Dies scheint der Bewertung von Prof. Möllers zufolge nach eine gangbare, wenn nicht die verfassungsrechtliche Lösungsantwort auf die zu klärende Kompetenzfrage zu sein. Möllers schlussfolgert unter anderem, dass dem Bund mit dem Erlass eines Demokratiefördergesetzes auch eine entsprechende Aufgabenkompetenz zusteht, die nicht auf die Förderung von Modellprojekten beschränkt sein muss.

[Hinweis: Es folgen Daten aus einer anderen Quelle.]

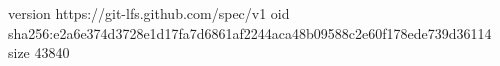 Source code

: version https://git-lfs.github.com/spec/v1
oid sha256:e2a6e374d3728e1d17fa7d6861af2244aca48b09588c2e60f178ede739d36114
size 43840
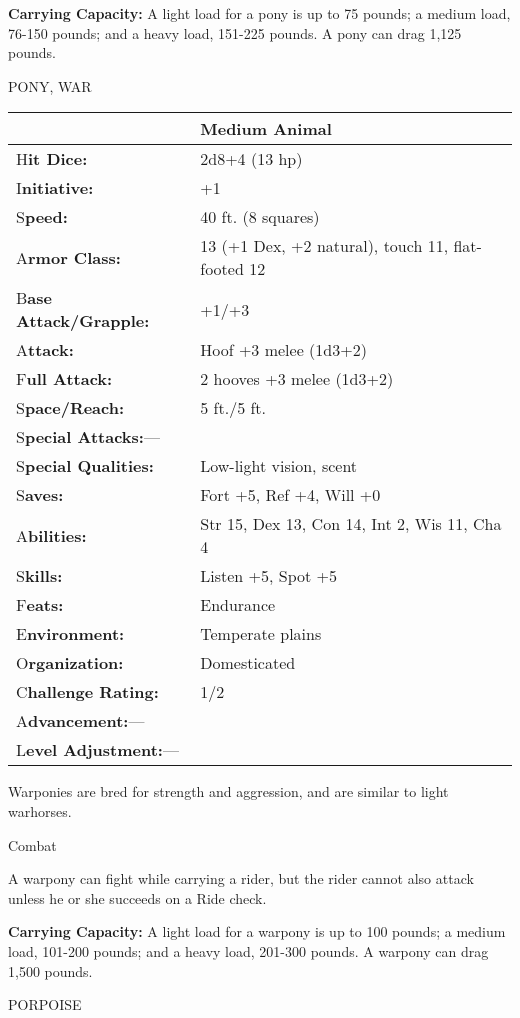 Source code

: \documentclass{article}
\begin{document}
\textbf{Carrying Capacity: }A light load for a pony is up to 75 pounds; a medium 
load, 76-150 pounds; and a heavy load, 151-225 pounds. A pony can drag 1,125 pounds.

\vspace{12pt}
PONY, WAR

\begin{tabular}{|>{\raggedright}p{91pt}|>{\raggedright}p{193pt}|}
\hline
  & Medium Animal\tabularnewline
\hline
H\textbf{it Dice:} & 2d8+4 (13 hp)\tabularnewline
\hline
I\textbf{nitiative:} & +1\tabularnewline
\hline
S\textbf{peed:} & 40 ft. (8 squares)\tabularnewline
\hline
A\textbf{rmor Class:} & 13 (+1 Dex, +2 natural), touch 11, flat-footed 12\tabularnewline
\hline
B\textbf{ase Attack/Grapple:} & +1/+3\tabularnewline
\hline
A\textbf{ttack:} & Hoof +3 melee (1d3+2)\tabularnewline
\hline
F\textbf{ull Attack:} & 2 hooves +3 melee (1d3+2)\tabularnewline
\hline
S\textbf{pace/Reach:} & 5 ft./5 ft.\tabularnewline
\hline
S\textbf{pecial Attacks:}--- & \tabularnewline
\hline
S\textbf{pecial Qualities:} & Low-light vision, scent\tabularnewline
\hline
S\textbf{aves:} & Fort +5, Ref +4, Will +0\tabularnewline
\hline
A\textbf{bilities:} & Str 15, Dex 13, Con 14, Int 2, Wis 11, Cha 4\tabularnewline
\hline
S\textbf{kills:} & Listen +5, Spot +5\tabularnewline
\hline
F\textbf{eats:} & Endurance\tabularnewline
\hline
E\textbf{nvironment:} & Temperate plains\tabularnewline
\hline
O\textbf{rganization:} & Domesticated\tabularnewline
\hline
C\textbf{hallenge Rating:} & 1/2\tabularnewline
\hline
A\textbf{dvancement:}--- & \tabularnewline
\hline
L\textbf{evel Adjustment:}--- & \tabularnewline
\hline
\end{tabular}

Warponies are bred for strength and aggression, and are similar to light warhorses.

Combat

A warpony can fight while carrying a rider, but the rider cannot also attack unless 
he or she succeeds on a Ride check.

\textbf{Carrying Capacity: }A light load for a warpony is up to 100 pounds; a medium 
load, 101-200 pounds; and a heavy load, 201-300 pounds. A warpony can drag 1,500 
pounds.

\vspace{12pt}
PORPOISE
\end{document}
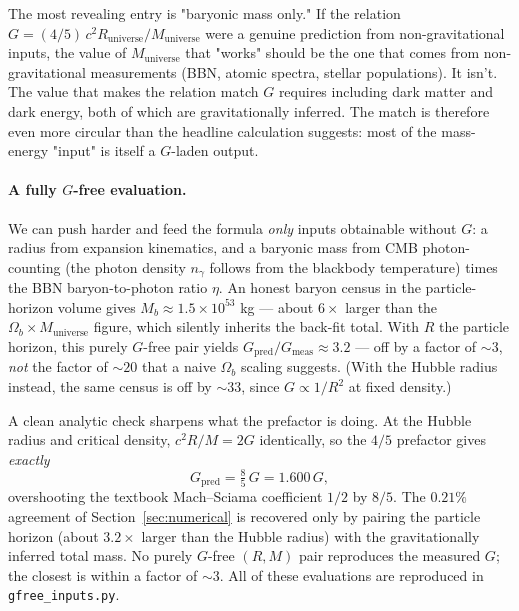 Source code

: \documentclass[11pt,letterpaper]{article}
\newcommand{\Runiv}{R_{\mathrm{universe}}}
\newcommand{\Muniv}{M_{\mathrm{universe}}}
\begin{document}
The most revealing entry is "baryonic mass only." If the relation
$G = (4/5)\, c^2\Runiv/\Muniv$ were a genuine prediction from
non-gravitational inputs, the value of $\Muniv$ that "works" should
be the one that comes from non-gravitational measurements (BBN,
atomic spectra, stellar populations). It isn't. The value that makes
the relation match $G$ requires including dark matter and dark
energy, both of which are gravitationally inferred. The match is
therefore even more circular than the headline calculation suggests:
most of the mass-energy "input" is itself a $G$-laden output.

\paragraph{A fully $G$-free evaluation.}
We can push harder and feed the formula \emph{only} inputs obtainable without
$G$: a radius from expansion kinematics, and a baryonic mass from CMB
photon-counting (the photon density $n_\gamma$ follows from the blackbody
temperature) times the BBN baryon-to-photon ratio $\eta$. An honest baryon
census in the particle-horizon volume gives $M_b \approx 1.5\times10^{53}$ kg ---
about $6\times$ larger than the $\Omega_b \times \Muniv$ figure, which silently
inherits the back-fit total. With $R$ the particle horizon, this purely $G$-free
pair yields $G_{\mathrm{pred}}/G_{\mathrm{meas}} \approx 3.2$ --- off by a factor
of $\sim 3$, \emph{not} the factor of $\sim 20$ that a naive $\Omega_b$ scaling
suggests. (With the Hubble radius instead, the same census is off by $\sim 33$,
since $G \propto 1/R^2$ at fixed density.)

A clean analytic check sharpens what the prefactor is doing. At the Hubble
radius and critical density, $c^2 R/M = 2G$ identically, so the $4/5$ prefactor
gives \emph{exactly}
\begin{equation}
  G_{\mathrm{pred}} = \tfrac{8}{5}\,G = 1.600\,G,
\end{equation}
overshooting the textbook Mach--Sciama coefficient $1/2$ by $8/5$. The
$0.21\%$ agreement of Section~\ref{sec:numerical} is recovered only by pairing
the particle horizon (about $3.2\times$ larger than the Hubble radius) with the
gravitationally inferred total mass. No purely $G$-free $(R, M)$ pair reproduces
the measured $G$; the closest is within a factor of $\sim 3$. All of these
evaluations are reproduced in \texttt{gfree\_inputs.py}.
\end{document}
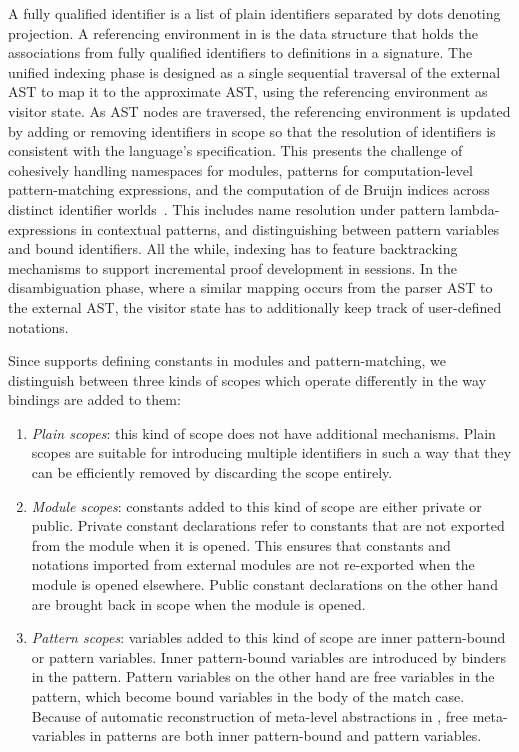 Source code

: A fully qualified identifier is a list of plain identifiers separated by dots denoting projection.
A referencing environment in \Beluga is the data structure that holds the associations from fully qualified identifiers to definitions in a signature.
The unified indexing phase is designed as a single sequential traversal of the external \ac{AST} to map it to the approximate \ac{AST}, using the referencing environment as visitor state.
As \ac{AST} nodes are traversed, the referencing environment is updated by adding or removing identifiers in scope so that the resolution of identifiers is consistent with the language's specification.
This presents the challenge of cohesively handling namespaces for modules, patterns for computation-level pattern-matching expressions, and the computation of de Bruijn indices across distinct identifier worlds~\cite{ferreira2012compiler}.
This includes name resolution under pattern lambda-expressions in contextual \LF patterns, and distinguishing between pattern variables and bound identifiers.
All the while, indexing has to feature backtracking mechanisms to support incremental proof development in \Harpoon sessions.
In the disambiguation phase, where a similar mapping occurs from the parser \ac{AST} to the external \ac{AST}, the visitor state has to additionally keep track of user-defined notations.

Since \Beluga supports defining constants in modules and pattern-matching, we distinguish between three kinds of scopes which operate differently in the way bindings are added to them:
\begin{enumerate}
\item
\textit{Plain scopes}: this kind of scope does not have additional mechanisms.
Plain scopes are suitable for introducing multiple identifiers in such a way that they can be efficiently removed by discarding the scope entirely.
\item
\textit{Module scopes}: constants added to this kind of scope are either private or public.
Private constant declarations refer to constants that are not exported from the module when it is opened.
This ensures that constants and notations imported from external modules are not re-exported when the module is opened elsewhere.
Public constant declarations on the other hand are brought back in scope when the module is opened.
\item
\textit{Pattern scopes}: variables added to this kind of scope are inner pattern-bound or pattern variables.
Inner pattern-bound variables are introduced by binders in the pattern.
Pattern variables on the other hand are free variables in the pattern, which become bound variables in the body of the match case.
Because of automatic reconstruction of meta-level abstractions in \Beluga, free meta-variables in patterns are both inner pattern-bound and pattern variables.
\end{enumerate}

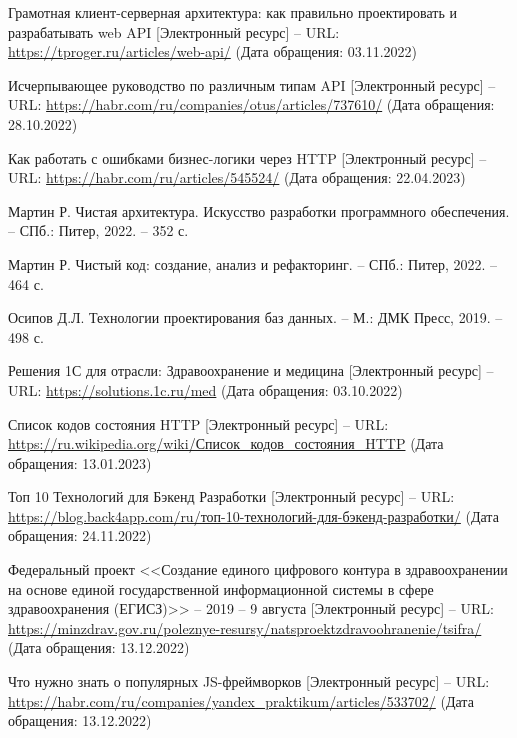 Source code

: \documentclass[a4paper,article]{article}
\begin{document}
\begin{sloppypar}
\begin{enumerate}[leftmargin=*, itemindent=\labelwidth]
         Грамотная клиент-серверная архитектура: как правильно проектировать и разрабатывать web API [Электронный ресурс] -- URL: \url{https://tproger.ru/articles/web-api/} (Дата обращения: 03.11.2022)
        
         Исчерпывающее руководство по различным типам API [Электронный ресурс] -- URL: \url{https://habr.com/ru/companies/otus/articles/737610/} (Дата обращения: 28.10.2022)
        
         Как работать с ошибками бизнес-логики через HTTP [Электронный ресурс] -- URL: \url{https://habr.com/ru/articles/545524/} (Дата обращения: 22.04.2023)
        
         Мартин Р. Чистая архитектура. Искусство разработки программного обеспечения. -- СПб.: Питер, 2022. -- 352 с.
        
         Мартин Р. Чистый код: создание, анализ и рефакторинг. -- СПб.: Питер, 2022. -- 464 с.
        
         Осипов Д.Л. Технологии проектирования баз данных. -- М.: ДМК Пресс, 2019. -- 498 с.
        
         Решения 1С для отрасли: Здравоохранение и медицина [Электронный ресурс] -- URL: \url{https://solutions.1c.ru/med} (Дата обращения: 03.10.2022)
        
         Список кодов состояния HTTP [Электронный ресурс] -- URL: \url{https://ru.wikipedia.org/wiki/Список_кодов_состояния_HTTP} (Дата обращения: 13.01.2023)
        
         Топ 10 Технологий для Бэкенд Разработки [Электронный ресурс] -- URL: \url{https://blog.back4app.com/ru/топ-10-технологий-для-бэкенд-разработки/} (Дата обращения: 24.11.2022)
        
         Федеральный проект <<Создание единого цифрового контура в здравоохранении на основе единой государственной информационной системы в сфере здравоохранения (ЕГИСЗ)>> -- 2019 -- 9 августа [Электронный ресурс] -- URL: \url{https://minzdrav.gov.ru/poleznye-resursy/natsproektzdravoohranenie/tsifra/} (Дата обращения: 13.12.2022)
        
         Что нужно знать о популярных JS-фреймворков [Электронный ресурс] -- URL: \url{https://habr.com/ru/companies/yandex_praktikum/articles/533702/} (Дата обращения: 13.12.2022)
    \end{enumerate}
    

\end{sloppypar}
\end{document}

Echo auf das Demokratiefördergesetz-Gutachten
Bernhard Wessels ist kommissarischer Direktor der Abteilung „Demokratie und Demokratisierung“ am WZB und Professor für Politikwissenschaft an der Humboldt-Universität zu Berlin. In seiner Bewertung hält er fest, dass „das Gutachten von Prof. Möllers eine neue verfassungsrechtliche Perspektive in die Diskussion bringt: die Erhaltung der Demokratie als Fürsorgepflicht des Staates.“
Die Journalistin Swaantje Marten stellt in der F.A.Z. die Frage: „Darf der Bund die deutsche Demokratie fördern?“ und fasst im Artikel die Debatte um das Demokratiefördergesetz zusammen. Dabei geht sie auch auf die Kernergebnisse des Gutachtens ein.
Unter dem Titel „SPD will mehr Demokratie – per Gesetz“ legt Ann-Katrin Müller im SPIEGEL den aktuellen, politischen Diskurs um ein Demokratiefördergesetz dar und verweist auf das Gutachten von Prof. Möllers.